Biziukova Nadezhda Yu, Rudik Anastasia V, Dmitriev Alexander V, Tarasova Olga A, Filimonov Dmitry A, Poroikov Vladimir V
Institute of Biomedical Chemistry, 10-8, Pogodinskaya Str., Moscow 119121, Russian Federation.
ACS Omega. 2025 Jan 12;10(3):2459-2471. doi: 10.1021/acsomega.4c05723. eCollection 2025 Jan 28.
Understanding the biotransformation of xenobiotics in the human body is critical for a comprehensive assessment of drug effects since pharmacologically active drug metabolites may exhibit a range of biological effects that often differ from those of the original pharmaceutical agent. Studies of the biotransformation mechanisms of xenobiotics have resulted in numerous publications. Extracting information about the parent compounds (substrates) and their metabolites from the texts allows retrieval of information on their biological activities, molecular mechanisms of action, and toxicity. Manual curation of the names of xenobiotics, their metabolites, and biotransformation reactions in the text is a challenging task due to the large number of publications related to studies of pharmaceutical agents metabolism. Our aim is to create an annotated corpus of texts that can be used for automated extraction of the names of xenobiotics, including pharmaceutical agents that undergo biotransformation and their metabolites. Prior to manual annotation of the corpus, semiautomatic annotation was carried out based on the earlier developed rule-based method for parent compounds and their metabolites extraction. To create XenoMet, we automatically extracted relevant texts from PubMed using a query based on MeSH terms. The names of biotransformation reactions were recognized by using an in-house-developed dictionary. Then, we manually verified the extracted data by correcting errors in the named entity annotation and identified the associations between substrates and metabolites. We tested the applicability of XenoMet for the reconstruction of a metabolic tree and for the automated extraction of the chemical names of substrates, metabolites, and reactions of biotransformation. Classification of the named entities of metabolites, substrates, and biotransformation reactions by a conditional random fields approach using XenoMet as the training set provides an F-score of 0.79.

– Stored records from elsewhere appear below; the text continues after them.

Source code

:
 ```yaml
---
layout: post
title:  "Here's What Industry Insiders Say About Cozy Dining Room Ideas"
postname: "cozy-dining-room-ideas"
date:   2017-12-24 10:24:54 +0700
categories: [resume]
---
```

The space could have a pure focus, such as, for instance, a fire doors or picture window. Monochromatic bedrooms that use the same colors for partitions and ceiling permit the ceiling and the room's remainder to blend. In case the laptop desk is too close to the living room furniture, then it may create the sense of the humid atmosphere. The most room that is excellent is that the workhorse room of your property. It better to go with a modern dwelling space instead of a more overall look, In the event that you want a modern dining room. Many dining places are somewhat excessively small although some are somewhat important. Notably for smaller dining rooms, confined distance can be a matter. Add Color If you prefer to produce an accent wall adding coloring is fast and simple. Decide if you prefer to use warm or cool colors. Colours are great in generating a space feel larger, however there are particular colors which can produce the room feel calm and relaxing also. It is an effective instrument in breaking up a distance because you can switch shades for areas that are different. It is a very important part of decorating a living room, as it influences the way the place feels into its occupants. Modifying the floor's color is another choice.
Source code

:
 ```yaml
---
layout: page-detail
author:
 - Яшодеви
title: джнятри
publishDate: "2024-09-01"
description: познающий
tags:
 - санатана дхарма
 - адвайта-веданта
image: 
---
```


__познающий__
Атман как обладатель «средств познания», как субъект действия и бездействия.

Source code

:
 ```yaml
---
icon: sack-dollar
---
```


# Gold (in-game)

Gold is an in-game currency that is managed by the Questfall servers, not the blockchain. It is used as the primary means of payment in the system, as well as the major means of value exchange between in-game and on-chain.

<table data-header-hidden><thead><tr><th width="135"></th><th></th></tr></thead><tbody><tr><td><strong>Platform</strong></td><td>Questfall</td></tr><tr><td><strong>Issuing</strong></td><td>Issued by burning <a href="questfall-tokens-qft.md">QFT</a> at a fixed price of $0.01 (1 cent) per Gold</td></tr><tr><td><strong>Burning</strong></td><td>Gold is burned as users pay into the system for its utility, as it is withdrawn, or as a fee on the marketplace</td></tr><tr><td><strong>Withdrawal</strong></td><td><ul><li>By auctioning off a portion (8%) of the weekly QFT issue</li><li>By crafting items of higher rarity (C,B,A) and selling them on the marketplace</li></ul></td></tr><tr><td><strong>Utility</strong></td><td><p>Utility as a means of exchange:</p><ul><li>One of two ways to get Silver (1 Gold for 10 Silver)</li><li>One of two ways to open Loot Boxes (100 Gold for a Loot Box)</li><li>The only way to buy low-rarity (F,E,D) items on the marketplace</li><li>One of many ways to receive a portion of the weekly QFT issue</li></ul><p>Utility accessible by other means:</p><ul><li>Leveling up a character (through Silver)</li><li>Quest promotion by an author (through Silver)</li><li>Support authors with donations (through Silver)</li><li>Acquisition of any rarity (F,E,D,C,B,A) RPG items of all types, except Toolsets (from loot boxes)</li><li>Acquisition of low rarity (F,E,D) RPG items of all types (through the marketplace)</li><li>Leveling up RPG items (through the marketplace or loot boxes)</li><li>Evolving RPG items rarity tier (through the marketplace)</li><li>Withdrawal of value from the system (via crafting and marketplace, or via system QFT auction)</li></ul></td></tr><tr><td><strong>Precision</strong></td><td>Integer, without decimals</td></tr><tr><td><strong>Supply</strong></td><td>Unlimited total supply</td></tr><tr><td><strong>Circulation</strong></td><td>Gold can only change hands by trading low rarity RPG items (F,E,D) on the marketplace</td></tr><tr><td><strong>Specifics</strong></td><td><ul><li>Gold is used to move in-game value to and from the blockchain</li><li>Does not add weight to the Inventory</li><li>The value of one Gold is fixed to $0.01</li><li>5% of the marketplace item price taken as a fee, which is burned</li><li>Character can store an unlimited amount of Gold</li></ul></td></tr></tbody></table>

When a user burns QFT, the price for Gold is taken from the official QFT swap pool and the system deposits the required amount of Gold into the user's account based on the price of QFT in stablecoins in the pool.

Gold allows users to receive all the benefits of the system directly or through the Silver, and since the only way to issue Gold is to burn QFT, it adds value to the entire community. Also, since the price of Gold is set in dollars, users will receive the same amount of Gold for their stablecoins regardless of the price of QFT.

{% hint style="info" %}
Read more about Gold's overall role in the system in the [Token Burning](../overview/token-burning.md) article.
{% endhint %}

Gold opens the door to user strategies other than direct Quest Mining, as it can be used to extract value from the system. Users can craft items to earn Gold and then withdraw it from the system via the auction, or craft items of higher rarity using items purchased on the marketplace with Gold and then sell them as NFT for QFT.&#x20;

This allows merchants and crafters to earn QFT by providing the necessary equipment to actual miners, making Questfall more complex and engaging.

了解人体中外源化学物的生物转化对于全面评估药物效应至关重要,因为具有药理活性的药物代谢产物可能表现出一系列往往与原始药剂不同的生物学效应。关于外源化学物生物转化机制的研究已产生了大量出版物。从文本中提取有关母体化合物(底物)及其代谢产物的信息,能够获取有关它们的生物活性、分子作用机制和毒性的信息。由于与药剂代谢研究相关的出版物数量众多,手动整理文本中外源化学物及其代谢产物的名称以及生物转化反应是一项具有挑战性的任务。我们的目标是创建一个带注释的文本语料库,可用于自动提取外源化学物的名称,包括经历生物转化的药剂及其代谢产物。在对语料库进行手动注释之前,基于早期开发的用于提取母体化合物及其代谢产物的基于规则方法进行了半自动注释。为了创建XenoMet,我们使用基于医学主题词(MeSH)术语的查询从PubMed中自动提取相关文本。生物转化反应的名称通过使用内部开发的词典来识别。然后,我们通过纠正命名实体注释中的错误来手动验证提取的数据,并确定底物与代谢产物之间的关联。我们测试了XenoMet在重建代谢树以及自动提取底物、代谢产物的化学名称和生物转化反应方面的适用性。使用XenoMet作为训练集,通过条件随机场方法对代谢产物、底物和生物转化反应的命名实体进行分类,F值为0.79。